Given information START

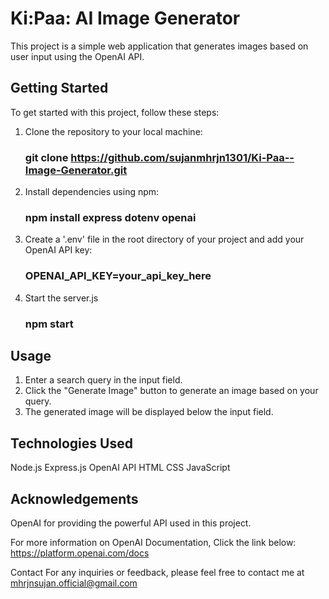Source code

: # Ki:Paa: AI Image Generator
This project is a simple web application that generates images based on user input using the OpenAI API.

## Getting Started
To get started with this project, follow these steps:
1. Clone the repository to your local machine:
   ### git clone https://github.com/sujanmhrjn1301/Ki-Paa--Image-Generator.git
2. Install dependencies using npm:
    ### npm install express dotenv openai
3. Create a '.env' file in the root directory of your project and add your OpenAI API key:
     ### OPENAI_API_KEY=your_api_key_here
4. Start the server.js
    ### npm start

## Usage
1. Enter a search query in the input field.
2. Click the "Generate Image" button to generate an image based on your query.
3. The generated image will be displayed below the input field.

## Technologies Used
Node.js
Express.js
OpenAI API
HTML
CSS
JavaScript

## Acknowledgements
OpenAI for providing the powerful API used in this project.

For more information on OpenAI Documentation, Click the link below:
https://platform.openai.com/docs

Contact
For any inquiries or feedback, please feel free to contact me at mhrjnsujan.official@gmail.com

Given information END

#### [Task prompt]
Copy nothing except the lines from the one holding "This project is" through the last line of the data above, and return them exactly.

#### [Exercise response]
This project is a simple web application that generates images based on user input using the OpenAI API.

## Getting Started
To get started with this project, follow these steps:
1. Clone the repository to your local machine:
   ### git clone https://github.com/sujanmhrjn1301/Ki-Paa--Image-Generator.git
2. Install dependencies using npm:
    ### npm install express dotenv openai
3. Create a '.env' file in the root directory of your project and add your OpenAI API key:
     ### OPENAI_API_KEY=your_api_key_here
4. Start the server.js
    ### npm start

## Usage
1. Enter a search query in the input field.
2. Click the "Generate Image" button to generate an image based on your query.
3. The generated image will be displayed below the input field.

## Technologies Used
Node.js
Express.js
OpenAI API
HTML
CSS
JavaScript

## Acknowledgements
OpenAI for providing the powerful API used in this project.

For more information on OpenAI Documentation, Click the link below:
https://platform.openai.com/docs

Contact
For any inquiries or feedback, please feel free to contact me at mhrjnsujan.official@gmail.com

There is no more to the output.